A couple of weeks ago, I read After Dark, the newest English translation from Haruki Murakami (my favorite writer). It was absolutely lovely. About 9/10 through the book, I wondered "How are there only a few pages left? I would need 300 more to find out about what happens to these people." But when the book ends, it is perfectly clear as to what Murakami did. I can't really explain what exactly it was that he did do, but it's genius. Here are the parts I underlined throughout the whole thing, and they kind of sum the story up quite well. Cliffs notes, Johanna style.
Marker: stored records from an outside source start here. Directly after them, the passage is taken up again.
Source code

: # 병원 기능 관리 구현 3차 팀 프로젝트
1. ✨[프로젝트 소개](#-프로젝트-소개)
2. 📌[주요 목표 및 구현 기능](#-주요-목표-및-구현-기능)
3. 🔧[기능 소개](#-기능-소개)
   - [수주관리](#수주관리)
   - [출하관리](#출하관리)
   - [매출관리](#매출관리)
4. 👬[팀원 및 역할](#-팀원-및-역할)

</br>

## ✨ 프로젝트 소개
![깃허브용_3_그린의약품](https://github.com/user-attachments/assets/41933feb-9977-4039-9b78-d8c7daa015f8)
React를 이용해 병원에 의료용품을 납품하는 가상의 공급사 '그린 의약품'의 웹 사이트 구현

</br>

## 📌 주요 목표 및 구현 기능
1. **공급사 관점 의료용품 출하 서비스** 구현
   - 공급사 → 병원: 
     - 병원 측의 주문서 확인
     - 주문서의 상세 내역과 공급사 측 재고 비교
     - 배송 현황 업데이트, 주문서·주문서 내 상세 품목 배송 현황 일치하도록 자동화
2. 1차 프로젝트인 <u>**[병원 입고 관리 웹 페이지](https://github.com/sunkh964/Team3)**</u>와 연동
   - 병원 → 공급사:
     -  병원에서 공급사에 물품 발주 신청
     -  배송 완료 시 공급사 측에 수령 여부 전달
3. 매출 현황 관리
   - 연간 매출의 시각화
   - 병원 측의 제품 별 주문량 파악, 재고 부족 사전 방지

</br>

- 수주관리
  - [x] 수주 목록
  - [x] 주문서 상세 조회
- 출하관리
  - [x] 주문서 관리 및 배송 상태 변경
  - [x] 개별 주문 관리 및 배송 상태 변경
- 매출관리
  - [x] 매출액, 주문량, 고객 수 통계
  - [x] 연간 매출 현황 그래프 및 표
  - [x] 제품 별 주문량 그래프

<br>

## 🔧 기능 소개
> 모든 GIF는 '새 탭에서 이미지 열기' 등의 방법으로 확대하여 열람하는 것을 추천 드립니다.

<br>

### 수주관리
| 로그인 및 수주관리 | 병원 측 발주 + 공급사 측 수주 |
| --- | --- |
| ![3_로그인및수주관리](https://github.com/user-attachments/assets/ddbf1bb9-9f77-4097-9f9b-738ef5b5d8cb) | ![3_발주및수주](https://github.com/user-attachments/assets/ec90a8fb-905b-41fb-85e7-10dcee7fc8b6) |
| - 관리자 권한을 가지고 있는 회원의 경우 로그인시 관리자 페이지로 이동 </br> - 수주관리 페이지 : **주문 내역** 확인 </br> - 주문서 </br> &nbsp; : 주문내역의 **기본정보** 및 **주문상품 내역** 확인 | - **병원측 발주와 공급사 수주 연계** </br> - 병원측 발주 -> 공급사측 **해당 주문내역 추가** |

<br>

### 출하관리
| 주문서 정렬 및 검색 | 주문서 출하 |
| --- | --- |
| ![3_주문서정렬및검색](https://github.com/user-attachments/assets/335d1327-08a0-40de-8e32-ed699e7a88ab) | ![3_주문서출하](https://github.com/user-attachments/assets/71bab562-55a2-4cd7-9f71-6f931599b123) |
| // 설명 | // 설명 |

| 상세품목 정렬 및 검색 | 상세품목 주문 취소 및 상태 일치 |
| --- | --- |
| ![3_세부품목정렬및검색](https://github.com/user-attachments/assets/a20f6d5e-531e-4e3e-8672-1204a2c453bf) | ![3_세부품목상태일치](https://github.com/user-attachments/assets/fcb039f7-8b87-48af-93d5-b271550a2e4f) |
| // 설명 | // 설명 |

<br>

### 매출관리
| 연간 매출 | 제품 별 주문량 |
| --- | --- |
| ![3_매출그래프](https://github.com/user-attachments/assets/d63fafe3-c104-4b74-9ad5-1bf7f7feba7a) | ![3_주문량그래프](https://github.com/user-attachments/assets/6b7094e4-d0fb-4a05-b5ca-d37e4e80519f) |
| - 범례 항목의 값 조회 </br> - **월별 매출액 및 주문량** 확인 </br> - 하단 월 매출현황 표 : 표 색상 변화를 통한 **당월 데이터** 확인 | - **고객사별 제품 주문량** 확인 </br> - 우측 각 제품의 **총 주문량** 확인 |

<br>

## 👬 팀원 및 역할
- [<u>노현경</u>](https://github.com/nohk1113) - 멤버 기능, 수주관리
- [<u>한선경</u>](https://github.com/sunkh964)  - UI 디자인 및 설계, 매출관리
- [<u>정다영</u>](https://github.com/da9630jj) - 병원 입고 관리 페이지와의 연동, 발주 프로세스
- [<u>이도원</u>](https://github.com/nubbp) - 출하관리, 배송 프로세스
The date is just about to change.
She reaches out at regular intervals and brings the coffee cup to her mouth, but she doesn't appear to be enjoying the flavor. She drinks because she has a cup of coffee in front of her:
"I'm kind of a low-key guy. The spotlight doesn't suit me. I'm more of a side dish - cole slaw or French fries or a Wham! backup singer."
"...it was great. ..The first time I heard it, I felt the scales fall from my eyes."
Music for the middle of the night.
This could be an Edward Hopper painting titled Loneliness.
The two live happily ever after. Love conquers all. It's like: we used to be miserable, but now everything's great. They drive a shiny new Jaguar, he plays squash, and sometimes in winter they throw snowballs.
...crescent moon... Strange that, viewed from one spot in the predawn city, such a big solid object could be hanging there free of charge.
"Historically speaking, it's quite a recent development that human beings have felt easy about going out after dark. It used to be after the sun set, people would just crawl into their caves and protect themselves. Our internal clocks are still set for us to sleep after the sun goes down."
If we could further sharpen our auditory sense, we might be able to hear bicycles on the street or people talking to each other or the weather report on the radio. We might even be able to hear bread toasting.